Collected data
• • • •

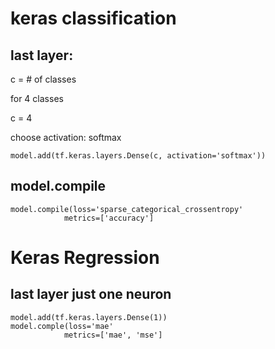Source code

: # keras classification 
## last layer: 

c = # of classes 

for 4 classes 

c = 4

choose activation: softmax
```
model.add(tf.keras.layers.Dense(c, activation='softmax'))
```
## model.compile 
```
model.compile(loss='sparse_categorical_crossentropy'
			metrics=['accuracy']
```
# Keras Regression 
## last layer just one neuron 
```
model.add(tf.keras.layers.Dense(1))
model.comple(loss='mae'
			metrics=['mae', 'mse']
```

• • • •

_Task requirements_: Every line with "Dense" in it should be copied from the entries.

_Output for this task_:
model.add(tf.keras.layers.Dense(c, activation='softmax'))
model.add(tf.keras.layers.Dense(1))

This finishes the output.